= Anne Gardiner =

Anne Marie Gardiner (born 18 June 1931) is a community and heritage advocate living and working on the Tiwi Islands of the Northern Territory of Australia for more than 70 years. She was named the Senior Australian of the Year in 2017.

==Early life==
Gardiner was born in Gundagai in New South Wales on 18 June 1931. From a farming family, she went to school at the Mercy School of St Stanislaus, completing her education at St Joseph's Boarding College in Albury.

She entered the Order of Our Lady of the Sacred Heart on 31 May 1949, attracted by the opportunity to work with Aboriginal people.

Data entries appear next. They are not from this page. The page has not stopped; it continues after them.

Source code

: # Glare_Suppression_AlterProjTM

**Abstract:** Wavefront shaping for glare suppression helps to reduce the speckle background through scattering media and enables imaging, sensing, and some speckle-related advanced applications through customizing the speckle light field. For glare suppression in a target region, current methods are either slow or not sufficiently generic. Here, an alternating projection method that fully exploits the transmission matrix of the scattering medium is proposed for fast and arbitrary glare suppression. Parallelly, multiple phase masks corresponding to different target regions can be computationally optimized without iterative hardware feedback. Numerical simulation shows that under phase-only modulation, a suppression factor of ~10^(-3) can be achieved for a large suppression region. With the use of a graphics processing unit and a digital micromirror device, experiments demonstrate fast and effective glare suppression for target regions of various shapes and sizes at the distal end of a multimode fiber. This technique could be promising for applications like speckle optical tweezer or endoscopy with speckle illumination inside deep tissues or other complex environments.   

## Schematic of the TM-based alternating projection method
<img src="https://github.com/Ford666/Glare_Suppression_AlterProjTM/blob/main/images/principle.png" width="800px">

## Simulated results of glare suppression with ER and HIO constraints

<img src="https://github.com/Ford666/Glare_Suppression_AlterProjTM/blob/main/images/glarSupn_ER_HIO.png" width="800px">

==Contribution to the Northern Territory==
Gardiner moved to the Bathurst Island in 1953, at 22 years of age. She then taught at St Mary's Primary School from 1966 and Daly River in 1969, returning to Bathurst Island in 1970.

She has spent the 50 of the last 63 years there supporting the Tiwi culture and community. Gardiner retired as principal of the local primary school having taught nearly five generations.

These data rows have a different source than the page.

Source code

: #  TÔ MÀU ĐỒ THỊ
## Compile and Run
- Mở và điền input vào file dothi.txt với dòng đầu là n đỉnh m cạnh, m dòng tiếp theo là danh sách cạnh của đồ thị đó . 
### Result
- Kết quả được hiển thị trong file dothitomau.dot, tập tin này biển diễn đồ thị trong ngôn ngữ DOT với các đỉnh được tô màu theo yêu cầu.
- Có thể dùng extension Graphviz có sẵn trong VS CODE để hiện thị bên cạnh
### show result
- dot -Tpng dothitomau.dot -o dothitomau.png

Gardiner has worked with children forming community groups such as mother's clubs, athletics clubs, regular prayer meetings, an opportunity shop and a coffee shop. She has also worked for nearly four decades to establish the Patakajiyali Museum where Tiwi history, culture and language is preserved for future generations.

Gardiner fell ill in 1996 and was airlifted from Bathurst Island to Darwin for treatment. She recovered, but in 1997, Gardiner announced that she was leaving Nguiu, and moving to Broome. She returned to the Tiwi Islands

==Awards==
Gardiner received the Lyn Powierza Scholarship in 1993 for her contribution to education in the Northern Territory.

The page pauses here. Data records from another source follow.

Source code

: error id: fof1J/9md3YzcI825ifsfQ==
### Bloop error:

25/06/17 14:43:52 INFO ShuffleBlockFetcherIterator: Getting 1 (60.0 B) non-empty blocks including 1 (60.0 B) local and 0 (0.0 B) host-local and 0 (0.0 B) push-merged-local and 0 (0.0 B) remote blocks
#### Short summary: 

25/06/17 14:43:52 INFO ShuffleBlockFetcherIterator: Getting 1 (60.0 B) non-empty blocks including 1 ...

Gardiner was appointed a Member of the Order of Australia in 1996, which was presented on Nguiu. Of the experience she said "everyone cried and cried with happiness for me. They are beautiful people to work and live with."

She was then named the Senior Australian of the Year in 2017. She describes the importance of living in the present, that nothing is real unless "you live out your faith".